***** Given information

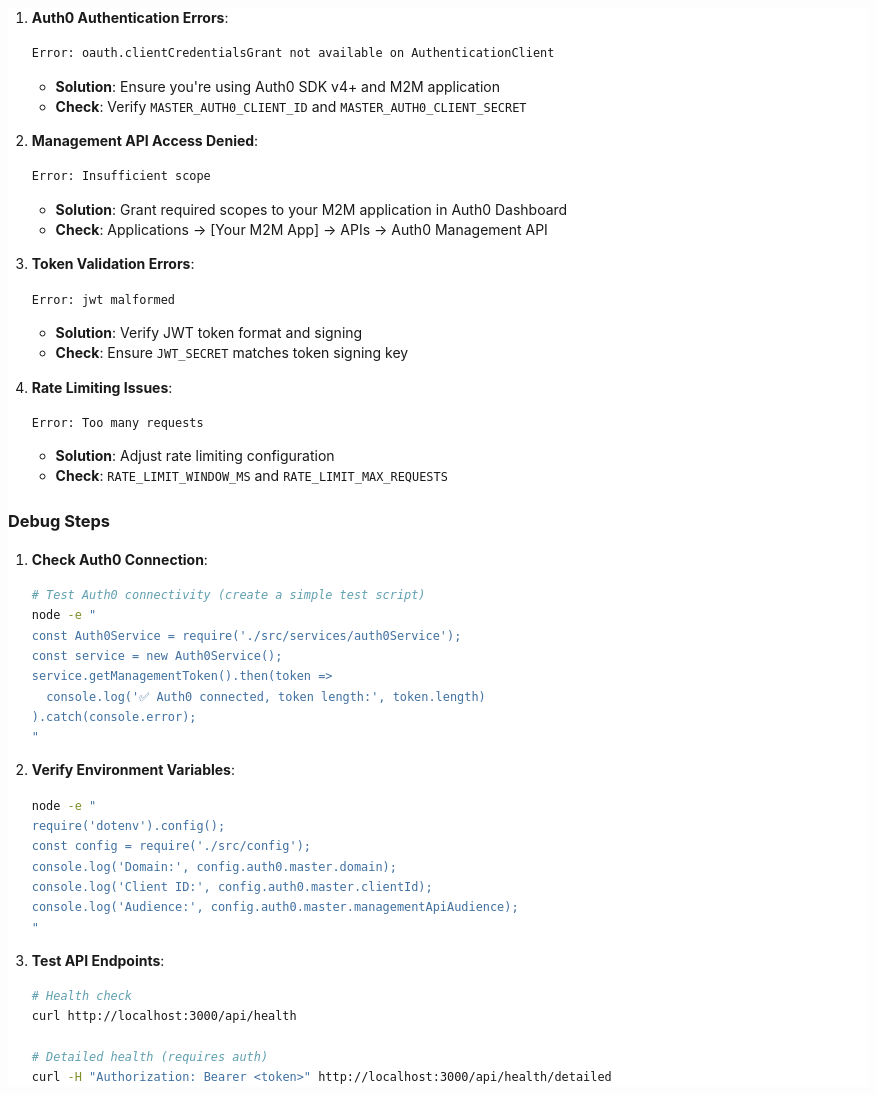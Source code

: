 1. **Auth0 Authentication Errors**:
   ```
   Error: oauth.clientCredentialsGrant not available on AuthenticationClient
   ```
   - **Solution**: Ensure you're using Auth0 SDK v4+ and M2M application
   - **Check**: Verify `MASTER_AUTH0_CLIENT_ID` and `MASTER_AUTH0_CLIENT_SECRET`

2. **Management API Access Denied**:
   ```
   Error: Insufficient scope
   ```
   - **Solution**: Grant required scopes to your M2M application in Auth0 Dashboard
   - **Check**: Applications → [Your M2M App] → APIs → Auth0 Management API

3. **Token Validation Errors**:
   ```
   Error: jwt malformed
   ```
   - **Solution**: Verify JWT token format and signing
   - **Check**: Ensure `JWT_SECRET` matches token signing key

4. **Rate Limiting Issues**:
   ```
   Error: Too many requests
   ```
   - **Solution**: Adjust rate limiting configuration
   - **Check**: `RATE_LIMIT_WINDOW_MS` and `RATE_LIMIT_MAX_REQUESTS`

### Debug Steps

1. **Check Auth0 Connection**:
   ```bash
   # Test Auth0 connectivity (create a simple test script)
   node -e "
   const Auth0Service = require('./src/services/auth0Service');
   const service = new Auth0Service();
   service.getManagementToken().then(token => 
     console.log('✅ Auth0 connected, token length:', token.length)
   ).catch(console.error);
   "
   ```

2. **Verify Environment Variables**:
   ```bash
   node -e "
   require('dotenv').config();
   const config = require('./src/config');
   console.log('Domain:', config.auth0.master.domain);
   console.log('Client ID:', config.auth0.master.clientId);
   console.log('Audience:', config.auth0.master.managementApiAudience);
   "
   ```

3. **Test API Endpoints**:
   ```bash
   # Health check
   curl http://localhost:3000/api/health
   
   # Detailed health (requires auth)
   curl -H "Authorization: Bearer <token>" http://localhost:3000/api/health/detailed
   ```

**********

■ Required action:
For every line above that holds the word "http", report the whole line.

■ Solved exercise:
   curl http://localhost:3000/api/health
   curl -H "Authorization: Bearer <token>" http://localhost:3000/api/health/detailed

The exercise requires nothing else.